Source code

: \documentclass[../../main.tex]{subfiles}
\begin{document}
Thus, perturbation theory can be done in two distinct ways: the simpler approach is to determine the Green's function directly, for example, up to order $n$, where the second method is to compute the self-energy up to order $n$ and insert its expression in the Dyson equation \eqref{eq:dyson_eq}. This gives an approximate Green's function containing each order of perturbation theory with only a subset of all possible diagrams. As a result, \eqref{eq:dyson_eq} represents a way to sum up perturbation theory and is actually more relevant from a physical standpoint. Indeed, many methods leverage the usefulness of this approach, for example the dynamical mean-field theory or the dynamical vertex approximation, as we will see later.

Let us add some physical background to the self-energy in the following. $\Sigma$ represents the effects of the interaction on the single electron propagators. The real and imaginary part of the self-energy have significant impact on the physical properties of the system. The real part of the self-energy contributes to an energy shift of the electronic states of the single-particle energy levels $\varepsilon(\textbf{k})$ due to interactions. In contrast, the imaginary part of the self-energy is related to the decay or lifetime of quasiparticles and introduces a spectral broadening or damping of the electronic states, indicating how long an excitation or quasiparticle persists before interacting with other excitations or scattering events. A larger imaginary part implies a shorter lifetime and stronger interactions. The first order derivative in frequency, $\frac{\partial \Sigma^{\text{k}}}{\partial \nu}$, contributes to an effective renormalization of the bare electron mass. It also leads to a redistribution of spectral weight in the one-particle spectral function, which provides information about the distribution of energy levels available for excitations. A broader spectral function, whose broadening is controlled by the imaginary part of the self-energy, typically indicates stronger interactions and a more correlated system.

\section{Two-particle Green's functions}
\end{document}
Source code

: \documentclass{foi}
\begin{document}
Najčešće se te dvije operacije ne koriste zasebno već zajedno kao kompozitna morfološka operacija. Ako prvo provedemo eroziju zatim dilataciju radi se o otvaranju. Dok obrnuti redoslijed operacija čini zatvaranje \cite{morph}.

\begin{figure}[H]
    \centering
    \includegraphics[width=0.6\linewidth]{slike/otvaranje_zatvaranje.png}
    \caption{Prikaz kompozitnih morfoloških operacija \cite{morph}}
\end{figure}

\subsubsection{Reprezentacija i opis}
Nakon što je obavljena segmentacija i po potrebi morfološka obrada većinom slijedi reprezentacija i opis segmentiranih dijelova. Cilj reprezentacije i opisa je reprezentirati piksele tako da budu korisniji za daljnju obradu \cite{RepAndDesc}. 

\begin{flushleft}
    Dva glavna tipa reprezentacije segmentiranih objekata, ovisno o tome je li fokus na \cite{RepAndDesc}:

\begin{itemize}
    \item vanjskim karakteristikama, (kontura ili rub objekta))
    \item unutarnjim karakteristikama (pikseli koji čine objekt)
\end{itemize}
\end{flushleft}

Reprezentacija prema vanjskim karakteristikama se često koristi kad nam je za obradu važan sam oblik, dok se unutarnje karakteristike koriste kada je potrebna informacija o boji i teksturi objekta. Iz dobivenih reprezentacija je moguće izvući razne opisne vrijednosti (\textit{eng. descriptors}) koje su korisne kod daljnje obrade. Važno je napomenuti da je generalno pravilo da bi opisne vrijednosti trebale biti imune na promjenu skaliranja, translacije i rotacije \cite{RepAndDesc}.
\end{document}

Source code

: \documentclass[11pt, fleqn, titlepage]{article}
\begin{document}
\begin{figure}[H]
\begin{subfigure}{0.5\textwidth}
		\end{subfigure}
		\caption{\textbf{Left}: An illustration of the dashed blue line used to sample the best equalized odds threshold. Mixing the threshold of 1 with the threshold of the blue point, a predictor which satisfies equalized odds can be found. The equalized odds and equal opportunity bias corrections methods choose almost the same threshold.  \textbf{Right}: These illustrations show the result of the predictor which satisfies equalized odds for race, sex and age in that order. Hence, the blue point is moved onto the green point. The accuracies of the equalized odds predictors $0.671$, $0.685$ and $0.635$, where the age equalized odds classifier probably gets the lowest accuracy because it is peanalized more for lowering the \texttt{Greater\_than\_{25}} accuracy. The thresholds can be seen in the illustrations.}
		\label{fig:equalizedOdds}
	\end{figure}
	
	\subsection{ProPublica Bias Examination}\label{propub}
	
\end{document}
--
▸ PROBLEM DESCRIPTION:
Keep only those lines of the records that hold "documentclass", and return them.

▸ TASK RESPONSE:
: \documentclass[../../main.tex]{subfiles}
: \documentclass{foi}
: \documentclass[11pt, fleqn, titlepage]{article}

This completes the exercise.